---------- Source material ----------

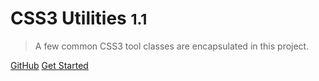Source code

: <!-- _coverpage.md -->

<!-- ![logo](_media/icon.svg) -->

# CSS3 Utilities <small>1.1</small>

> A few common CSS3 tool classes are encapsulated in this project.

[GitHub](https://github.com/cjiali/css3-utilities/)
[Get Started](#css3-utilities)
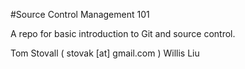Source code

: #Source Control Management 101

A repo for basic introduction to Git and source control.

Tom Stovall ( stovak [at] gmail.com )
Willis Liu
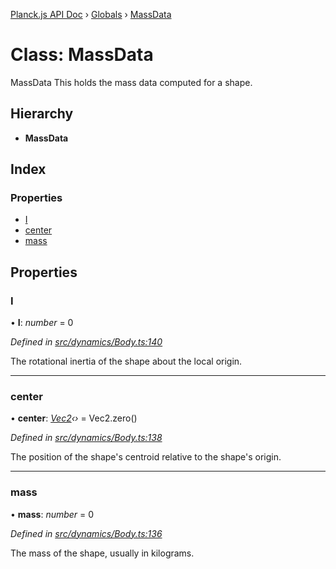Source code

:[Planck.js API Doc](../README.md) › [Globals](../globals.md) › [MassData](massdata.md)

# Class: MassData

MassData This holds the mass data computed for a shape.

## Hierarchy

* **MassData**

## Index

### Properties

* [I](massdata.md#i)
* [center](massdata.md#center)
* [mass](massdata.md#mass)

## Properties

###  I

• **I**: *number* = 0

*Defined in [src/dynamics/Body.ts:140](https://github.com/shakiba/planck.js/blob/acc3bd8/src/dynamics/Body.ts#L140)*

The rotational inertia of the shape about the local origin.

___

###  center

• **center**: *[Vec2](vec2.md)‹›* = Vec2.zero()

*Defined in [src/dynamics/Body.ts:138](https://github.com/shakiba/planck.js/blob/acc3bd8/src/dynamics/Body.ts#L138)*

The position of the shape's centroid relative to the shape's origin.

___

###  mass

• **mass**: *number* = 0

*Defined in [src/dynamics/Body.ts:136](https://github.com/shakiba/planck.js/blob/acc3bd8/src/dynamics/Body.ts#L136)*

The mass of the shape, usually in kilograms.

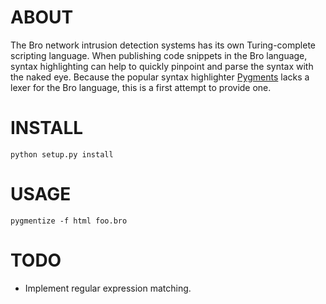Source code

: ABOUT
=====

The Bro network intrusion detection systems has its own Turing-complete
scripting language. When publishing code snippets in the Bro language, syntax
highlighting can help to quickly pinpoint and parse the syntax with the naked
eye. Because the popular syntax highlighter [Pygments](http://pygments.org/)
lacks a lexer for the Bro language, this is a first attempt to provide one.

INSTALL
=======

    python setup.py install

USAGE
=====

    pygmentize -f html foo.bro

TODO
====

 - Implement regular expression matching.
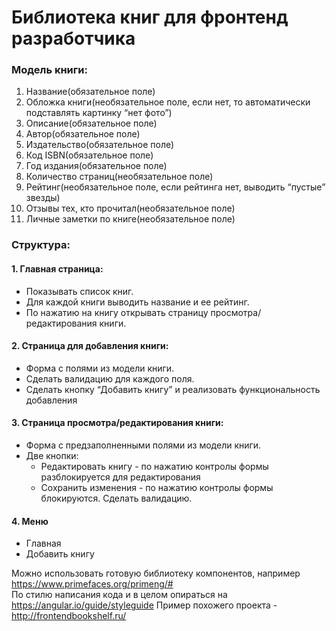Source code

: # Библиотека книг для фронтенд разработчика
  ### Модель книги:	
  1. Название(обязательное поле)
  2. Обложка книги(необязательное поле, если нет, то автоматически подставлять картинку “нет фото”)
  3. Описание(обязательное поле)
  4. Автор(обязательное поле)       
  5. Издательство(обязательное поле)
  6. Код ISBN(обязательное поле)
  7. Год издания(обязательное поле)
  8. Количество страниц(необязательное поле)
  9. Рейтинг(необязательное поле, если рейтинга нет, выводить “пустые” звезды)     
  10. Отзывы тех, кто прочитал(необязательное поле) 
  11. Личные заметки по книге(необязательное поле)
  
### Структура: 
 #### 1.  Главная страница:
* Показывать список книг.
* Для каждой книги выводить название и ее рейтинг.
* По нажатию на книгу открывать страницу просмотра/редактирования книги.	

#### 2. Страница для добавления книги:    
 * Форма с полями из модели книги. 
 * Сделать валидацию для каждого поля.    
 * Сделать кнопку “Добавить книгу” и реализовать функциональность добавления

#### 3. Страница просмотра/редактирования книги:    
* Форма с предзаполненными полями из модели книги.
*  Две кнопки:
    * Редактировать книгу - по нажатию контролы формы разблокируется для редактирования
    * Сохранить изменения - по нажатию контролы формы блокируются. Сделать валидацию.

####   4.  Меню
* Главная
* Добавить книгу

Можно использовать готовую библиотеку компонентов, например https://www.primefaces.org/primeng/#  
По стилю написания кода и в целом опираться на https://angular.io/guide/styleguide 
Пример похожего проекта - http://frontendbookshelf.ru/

----------
---------- Source material ----------

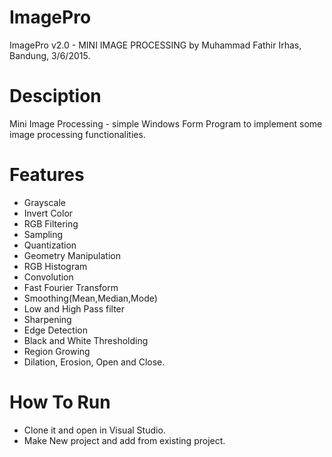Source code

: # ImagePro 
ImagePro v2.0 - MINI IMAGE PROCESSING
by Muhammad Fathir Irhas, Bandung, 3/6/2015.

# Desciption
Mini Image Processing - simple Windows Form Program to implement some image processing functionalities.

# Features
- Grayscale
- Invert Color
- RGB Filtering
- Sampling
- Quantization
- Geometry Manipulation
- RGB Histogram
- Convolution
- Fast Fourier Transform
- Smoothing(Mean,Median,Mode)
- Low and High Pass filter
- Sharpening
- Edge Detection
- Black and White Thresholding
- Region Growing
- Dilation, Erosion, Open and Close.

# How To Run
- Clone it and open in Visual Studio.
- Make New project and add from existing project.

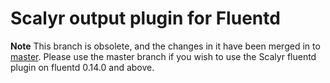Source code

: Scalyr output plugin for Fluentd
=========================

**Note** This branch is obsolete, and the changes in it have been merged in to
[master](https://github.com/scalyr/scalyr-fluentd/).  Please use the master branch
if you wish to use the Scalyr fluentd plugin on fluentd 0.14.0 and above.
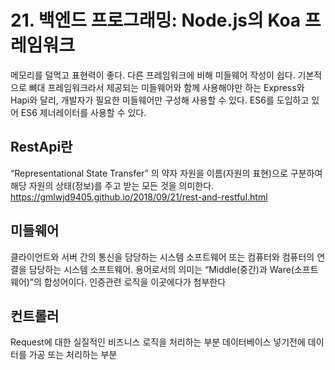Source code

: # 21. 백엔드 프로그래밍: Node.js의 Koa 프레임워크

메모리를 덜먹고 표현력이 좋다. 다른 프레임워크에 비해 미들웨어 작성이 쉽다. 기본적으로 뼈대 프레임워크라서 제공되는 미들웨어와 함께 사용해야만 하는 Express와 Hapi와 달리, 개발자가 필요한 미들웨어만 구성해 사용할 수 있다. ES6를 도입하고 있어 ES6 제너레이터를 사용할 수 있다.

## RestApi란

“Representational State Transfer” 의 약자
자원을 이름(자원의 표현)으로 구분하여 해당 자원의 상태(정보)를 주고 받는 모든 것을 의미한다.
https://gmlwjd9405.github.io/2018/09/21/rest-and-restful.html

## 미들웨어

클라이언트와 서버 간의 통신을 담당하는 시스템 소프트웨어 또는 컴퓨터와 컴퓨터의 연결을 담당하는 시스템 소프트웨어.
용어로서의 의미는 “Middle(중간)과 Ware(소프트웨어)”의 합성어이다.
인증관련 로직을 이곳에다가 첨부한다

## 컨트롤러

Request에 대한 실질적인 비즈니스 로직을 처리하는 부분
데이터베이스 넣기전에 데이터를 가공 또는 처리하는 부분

----------

### Instructions for the task
Report every line of the entries that carries the word "валидацию".

### Answer for this exercise
 * Сделать валидацию для каждого поля.    
    * Сохранить изменения - по нажатию контролы формы блокируются. Сделать валидацию.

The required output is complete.